Task details: Go through the lines below and repeat each one exactly, skipping pictures.

Source data Start Marker

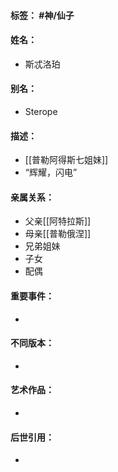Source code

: #### 标签： #神/仙子
#### 姓名：
- 斯忒洛珀
#### 别名：
- Sterope
#### 描述：
- [[普勒阿得斯七姐妹]]
- “辉耀，闪电”
#### 亲属关系：
- 父亲[[阿特拉斯]]
- 母亲[[普勒俄涅]]
- 兄弟姐妹
- 子女
- 配偶
#### 重要事件：
- 
#### 不同版本：
- 
#### 艺术作品：
- 
#### 后世引用：
- 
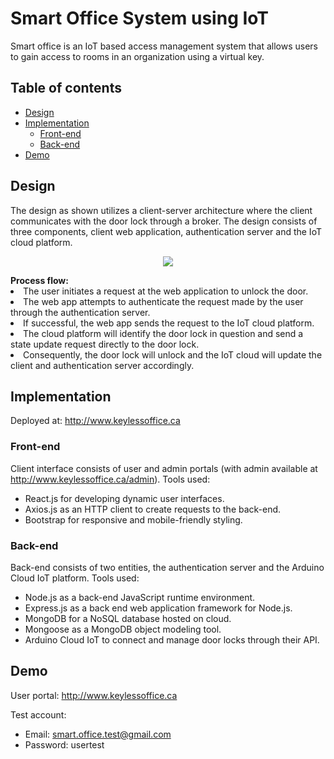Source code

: # Smart Office System using IoT
Smart office is an IoT based access management system that allows users to gain access to rooms in an organization using a virtual key.

## Table of contents
* [Design](#design)
* [Implementation](#implementation)
  * [Front-end](#front-end)
  * [Back-end](#back-end)
* [Demo](#demo)

## Design

The design as shown utilizes a client-server architecture where the client communicates with the door lock through a broker. The design consists of three components, client web application, authentication server and the IoT cloud platform. 
<br>
<p align='center'>
  <img src='https://i.gyazo.com/49fbe36b50d73063b270e13492040179.png'>
</p>
<b>Process flow:</b>
  <li> The user initiates a request at the web application to unlock the door. </li>
  <li> The web app attempts to authenticate the request made by the user through the authentication server. </li>
  <li> If successful, the web app sends the request to the IoT cloud platform. </li>
  <li> The cloud platform will identify the door lock in question and send a state update request directly to the door lock. </li>
  <li> Consequently, the door lock will unlock and the IoT cloud will update the client and authentication server accordingly.</li>

## Implementation 
Deployed at: http://www.keylessoffice.ca

### Front-end

Client interface consists of user and admin portals (with admin available at http://www.keylessoffice.ca/admin). 
Tools used:
* React.js for developing dynamic user interfaces.
* Axios.js as an HTTP client to create requests to the back-end.
* Bootstrap for responsive and mobile-friendly styling. 

### Back-end

Back-end consists of two entities, the authentication server and the Arduino Cloud IoT platform. 
Tools used:
* Node.js as a back-end JavaScript runtime environment.
* Express.js as a back end web application framework for Node.js.
* MongoDB for a NoSQL database hosted on cloud. 
* Mongoose as a MongoDB object modeling tool.
* Arduino Cloud IoT to connect and manage door locks through their API.

## Demo
User portal: http://www.keylessoffice.ca

Test account:
* Email: smart.office.test@gmail.com
* Password: usertest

Source data End Marker

Result:
Source code

: #### 标签： #神/仙子
#### 姓名：
- 斯忒洛珀
#### 别名：
- Sterope
#### 描述：
- [[普勒阿得斯七姐妹]]
- “辉耀，闪电”
#### 亲属关系：
- 父亲[[阿特拉斯]]
- 母亲[[普勒俄涅]]
- 兄弟姐妹
- 子女
- 配偶
#### 重要事件：
- 
#### 不同版本：
- 
#### 艺术作品：
- 
#### 后世引用：
- 
Source code

: # Smart Office System using IoT
Smart office is an IoT based access management system that allows users to gain access to rooms in an organization using a virtual key.

## Table of contents
* [Design](#design)
* [Implementation](#implementation)
  * [Front-end](#front-end)
  * [Back-end](#back-end)
* [Demo](#demo)

## Design

The design as shown utilizes a client-server architecture where the client communicates with the door lock through a broker. The design consists of three components, client web application, authentication server and the IoT cloud platform. 
<br>
<p align='center'>
  <img src='https://i.gyazo.com/49fbe36b50d73063b270e13492040179.png'>
</p>
<b>Process flow:</b>
  <li> The user initiates a request at the web application to unlock the door. </li>
  <li> The web app attempts to authenticate the request made by the user through the authentication server. </li>
  <li> If successful, the web app sends the request to the IoT cloud platform. </li>
  <li> The cloud platform will identify the door lock in question and send a state update request directly to the door lock. </li>
  <li> Consequently, the door lock will unlock and the IoT cloud will update the client and authentication server accordingly.</li>

## Implementation 
Deployed at: http://www.keylessoffice.ca

### Front-end

Client interface consists of user and admin portals (with admin available at http://www.keylessoffice.ca/admin). 
Tools used:
* React.js for developing dynamic user interfaces.
* Axios.js as an HTTP client to create requests to the back-end.
* Bootstrap for responsive and mobile-friendly styling. 

### Back-end

Back-end consists of two entities, the authentication server and the Arduino Cloud IoT platform. 
Tools used:
* Node.js as a back-end JavaScript runtime environment.
* Express.js as a back end web application framework for Node.js.
* MongoDB for a NoSQL database hosted on cloud. 
* Mongoose as a MongoDB object modeling tool.
* Arduino Cloud IoT to connect and manage door locks through their API.

## Demo
User portal: http://www.keylessoffice.ca

Test account:
* Email: smart.office.test@gmail.com
* Password: usertest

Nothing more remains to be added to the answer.